Excluding any images, copy all of the lines below precisely as written.

Stored data
=-=-=-=-=

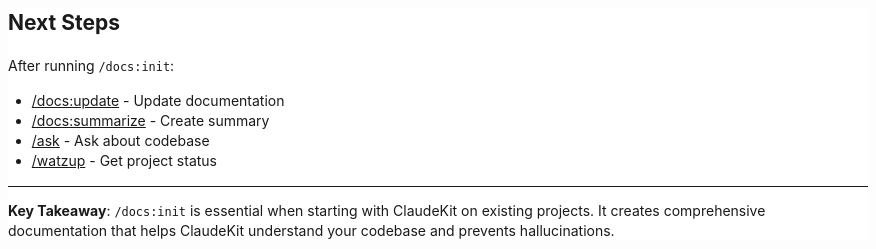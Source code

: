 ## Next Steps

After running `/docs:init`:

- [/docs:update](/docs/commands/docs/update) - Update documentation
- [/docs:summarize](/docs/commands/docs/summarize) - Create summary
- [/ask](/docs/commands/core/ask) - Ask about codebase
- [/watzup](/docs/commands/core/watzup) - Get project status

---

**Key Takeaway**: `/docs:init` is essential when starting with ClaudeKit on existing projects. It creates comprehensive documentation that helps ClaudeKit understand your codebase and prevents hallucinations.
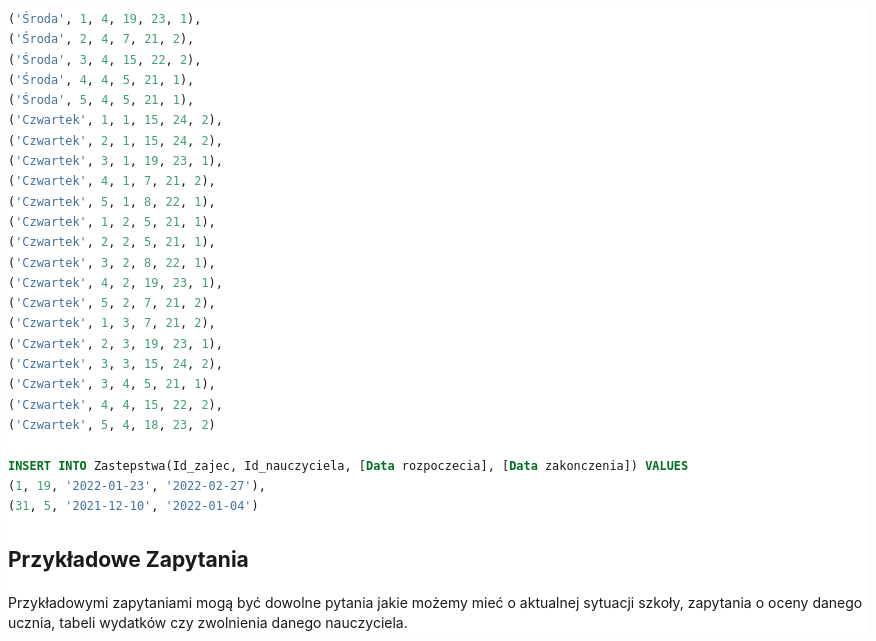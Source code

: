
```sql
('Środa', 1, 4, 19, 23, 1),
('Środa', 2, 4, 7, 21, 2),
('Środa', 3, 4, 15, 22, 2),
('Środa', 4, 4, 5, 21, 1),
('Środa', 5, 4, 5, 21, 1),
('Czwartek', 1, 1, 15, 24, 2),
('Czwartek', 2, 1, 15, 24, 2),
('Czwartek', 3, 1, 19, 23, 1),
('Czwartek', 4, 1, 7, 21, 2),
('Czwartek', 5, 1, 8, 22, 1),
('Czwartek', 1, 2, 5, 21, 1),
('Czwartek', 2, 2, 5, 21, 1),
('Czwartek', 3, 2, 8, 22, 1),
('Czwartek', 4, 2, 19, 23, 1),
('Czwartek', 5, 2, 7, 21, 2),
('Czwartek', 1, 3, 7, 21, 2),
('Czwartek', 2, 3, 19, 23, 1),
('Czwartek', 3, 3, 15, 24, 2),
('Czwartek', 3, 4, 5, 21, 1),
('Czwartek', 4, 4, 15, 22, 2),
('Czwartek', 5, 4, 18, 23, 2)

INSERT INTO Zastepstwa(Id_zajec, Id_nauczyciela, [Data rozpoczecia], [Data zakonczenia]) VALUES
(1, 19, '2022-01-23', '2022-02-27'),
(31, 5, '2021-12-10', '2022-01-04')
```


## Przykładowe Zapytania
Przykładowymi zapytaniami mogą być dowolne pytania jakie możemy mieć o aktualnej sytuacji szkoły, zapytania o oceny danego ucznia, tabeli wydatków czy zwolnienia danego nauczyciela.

=-=-=-=-=

EXERCISE ANSWER ::
Source code

: ## Next Steps

After running `/docs:init`:

- [/docs:update](/docs/commands/docs/update) - Update documentation
- [/docs:summarize](/docs/commands/docs/summarize) - Create summary
- [/ask](/docs/commands/core/ask) - Ask about codebase
- [/watzup](/docs/commands/core/watzup) - Get project status

---

**Key Takeaway**: `/docs:init` is essential when starting with ClaudeKit on existing projects. It creates comprehensive documentation that helps ClaudeKit understand your codebase and prevents hallucinations.
Source code

:
```sql
('Środa', 1, 4, 19, 23, 1),
('Środa', 2, 4, 7, 21, 2),
('Środa', 3, 4, 15, 22, 2),
('Środa', 4, 4, 5, 21, 1),
('Środa', 5, 4, 5, 21, 1),
('Czwartek', 1, 1, 15, 24, 2),
('Czwartek', 2, 1, 15, 24, 2),
('Czwartek', 3, 1, 19, 23, 1),
('Czwartek', 4, 1, 7, 21, 2),
('Czwartek', 5, 1, 8, 22, 1),
('Czwartek', 1, 2, 5, 21, 1),
('Czwartek', 2, 2, 5, 21, 1),
('Czwartek', 3, 2, 8, 22, 1),
('Czwartek', 4, 2, 19, 23, 1),
('Czwartek', 5, 2, 7, 21, 2),
('Czwartek', 1, 3, 7, 21, 2),
('Czwartek', 2, 3, 19, 23, 1),
('Czwartek', 3, 3, 15, 24, 2),
('Czwartek', 3, 4, 5, 21, 1),
('Czwartek', 4, 4, 15, 22, 2),
('Czwartek', 5, 4, 18, 23, 2)

INSERT INTO Zastepstwa(Id_zajec, Id_nauczyciela, [Data rozpoczecia], [Data zakonczenia]) VALUES
(1, 19, '2022-01-23', '2022-02-27'),
(31, 5, '2021-12-10', '2022-01-04')
```


## Przykładowe Zapytania
Przykładowymi zapytaniami mogą być dowolne pytania jakie możemy mieć o aktualnej sytuacji szkoły, zapytania o oceny danego ucznia, tabeli wydatków czy zwolnienia danego nauczyciela.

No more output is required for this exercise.